Action item =
Every line holding the string "Sweden" is to be copied from the entries below.

== Input records ==

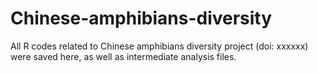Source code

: # Chinese-amphibians-diversity

All R codes related to Chinese amphibians diversity project (doi: xxxxxx) were saved here, as well as intermediate analysis files.
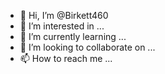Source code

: - 👋 Hi, I’m @Birkett460
- 👀 I’m interested in ...
- 🌱 I’m currently learning ...
- 💞️ I’m looking to collaborate on ...
- 📫 How to reach me ...

<!---
Birkett460/Birkett460 is a ✨ special ✨ repository because its `README.md` (this file) appears on your GitHub profile.
You can click the Preview link to take a look at your changes.
---"👀"
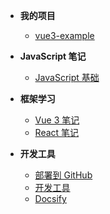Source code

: - **我的项目**
  - [vue3-example](https://kaizhou-chen.github.io/vue3-example/ "vue3-example")

- **JavaScript 笔记**
  - [JavaScript 基础](docs/JavaScript基础/ "JavaScript 基础")

- **框架学习**
  - [Vue 3 笔记](docs/Vue3/2.Vue_3_基础/01.模板语法 "Vue 3 笔记")
  - [React 笔记](docs/React/2.React_基础/01.React_Hooks "React 笔记")

- **开发工具**
  - [部署到 GitHub](docs/_get_start/部署到github "部署到 GitHub")
  - [开发工具](docs/_get_start/开发工具 "开发工具")
  - [Docsify](docs/_get_start/Docsify "Docsify")
 
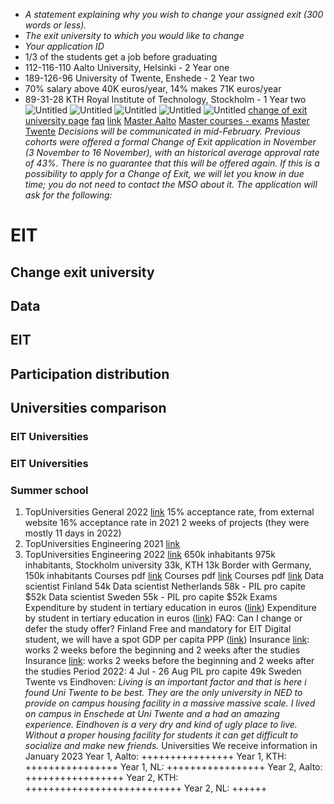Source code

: - *A statement explaining why you wish to change your assigned exit (300 words or less).*
- *The exit university to which you would like to change*
- *Your application ID*
- 1/3 of the students get a job before graduating
- 112-116-110 Aalto University, Helsinki - 2 Year one
- 189-126-96 University of Twente, Enshede - 2 Year two
- 70% salary above 40K euros/year, 14% makes 71K euros/year
- 89-31-28 KTH Royal Institute of Technology, Stockholm - 1 Year two
![Untitled](https://s3-us-west-2.amazonaws.com/secure.notion-static.com/2b27bac4-c14e-488a-b3df-bbd1387c66b5/Untitled.png)
![Untitled](https://s3-us-west-2.amazonaws.com/secure.notion-static.com/80452b1b-3715-4901-a594-074f664e33f4/Untitled.png)
![Untitled](https://s3-us-west-2.amazonaws.com/secure.notion-static.com/a10c54c5-2895-4315-b74e-896bd29a583f/Untitled.png)
![Untitled](https://s3-us-west-2.amazonaws.com/secure.notion-static.com/ad0ffd4f-7cc4-4321-9b71-eaefa8e933df/Untitled.png)
![Untitled](https://s3-us-west-2.amazonaws.com/secure.notion-static.com/c49dcfa6-415f-4b98-aca7-61f2cd454748/Untitled.png)
[change of exit university page](https://academy.eitdigital.eu/SITE/PRIVATE/GO/article.aspx?id=137)
[faq](https://academy.eitdigital.eu/SITE/PRIVATE/GO/article.aspx?id=82)
[link](https://summerschool.eitdigital.eu/admission-and-costs)
[Master Aalto](https://www.notion.so/Master-Aalto-2cfb12c330fe4f3aaed0139b41f7c554)
[Master courses - exams](https://www.notion.so/Master-courses-exams-a9cc97b6b286428d9f449a48bb5ad900)
[Master Twente](https://www.notion.so/Master-Twente-c8499c80c0cb4ea19edcead52e1c5328)
*Decisions will be communicated in mid-February.*
*Previous cohorts were offered a formal Change of Exit application in November (3 November to 16 November), with an historical average approval rate of 43%. There is no guarantee that this will be offered again. If this is a possibility to apply for a Change of Exit, we will let you know in due time; you do not need to contact the MSO about it.*
*The application will ask for the following:*
# EIT
## Change exit university
## Data
## EIT
## Participation distribution
## Universities comparison
### EIT Universities
### EIT Universities
### Summer school
1. TopUniversities General 2022 [link](https://www.topuniversities.com/university-rankings/world-university-rankings/2022)
15% acceptance rate, from external website
16% acceptance rate in 2021
2 weeks of projects (they were mostly 11 days in 2022)
2. TopUniversities Engineering 2021 [link](https://www.topuniversities.com/university-rankings/university-subject-rankings/2021/engineering-technology)
3. TopUniversities Engineering 2022 [link](https://www.topuniversities.com/university-rankings/university-subject-rankings/2022/engineering-technology)
650k inhabitants
975k inhabitants, Stockholm university 33k, KTH 13k
Border with Germany, 150k inhabitants
Courses pdf [link](https://masterschool.eitdigital.eu/fileadmin/2021/masterschool/EIT-Digital-Master-School-Data-Science-What-can-I-study-at-the-entry-and-exit-points.pdf)
Courses pdf [link](https://masterschool.eitdigital.eu/fileadmin/2021/masterschool/EIT-Digital-Master-School-Data-Science-What-can-I-study-at-the-entry-and-exit-points.pdf)
Courses pdf [link](https://masterschool.eitdigital.eu/fileadmin/2021/masterschool/EIT-Digital-Master-School-Data-Science-What-can-I-study-at-the-entry-and-exit-points.pdf)
Data scientist Finland 54k
Data scientist Netherlands 58k - PIL pro capite $52k
Data scientist Sweden 55k - PIL pro capite $52k
Exams
Expenditure by student in tertiary education in euros ([link](https://ec.europa.eu/eurostat/databrowser/view/EDUC_UOE_FINI04__custom_2067655/default/bar?lang=en))
Expenditure by student in tertiary education in euros ([link](https://ec.europa.eu/eurostat/databrowser/view/EDUC_UOE_FINI04__custom_2067655/default/map?lang=en))
FAQ: Can I change or defer the study offer?
Finland
Free and mandatory for EIT Digital student, we will have a spot
GDP per capita PPP ([link](https://data.worldbank.org/indicator/NY.GDP.PCAP.PP.CD?end=2021&locations=SE-CH-NO-FI-NL-IT-DE&start=1990))
Insurance [link](https://academy.eitdigital.eu/SITE/PRIVATE/GO/article.aspx?id=132): works 2 weeks before the beginning and 2 weeks after the studies
Insurance [link](https://academy.eitdigital.eu/SITE/PRIVATE/GO/article.aspx?id=132): works 2 weeks before the beginning and 2 weeks after the studies
Period 2022: 4 Jul - 26 Aug
PIL pro capite 49k
Sweden
Twente vs Eindhoven: *Living is an important factor and that is here i found Uni Twente to be best. They are the only university in NED to provide on campus housing facility in a massive massive scale. I lived on campus in Enschede at Uni Twente and a had an amazing experience. Eindhoven is a very dry and kind of ugly place to live. Without a proper housing facility for students it can get difficult to socialize and make new friends.*
Universities
We receive information in January 2023
Year 1, Aalto: ++++++++++++++++
Year 1, KTH: ++++++++++++++++
Year 1, NL: +++++++++++++++++
Year 2, Aalto: +++++++++++++++++
Year 2, KTH: +++++++++++++++++++++++++++
Year 2, NL: ++++++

===

Solution to the exercise =
Data scientist Sweden 55k - PIL pro capite $52k
Sweden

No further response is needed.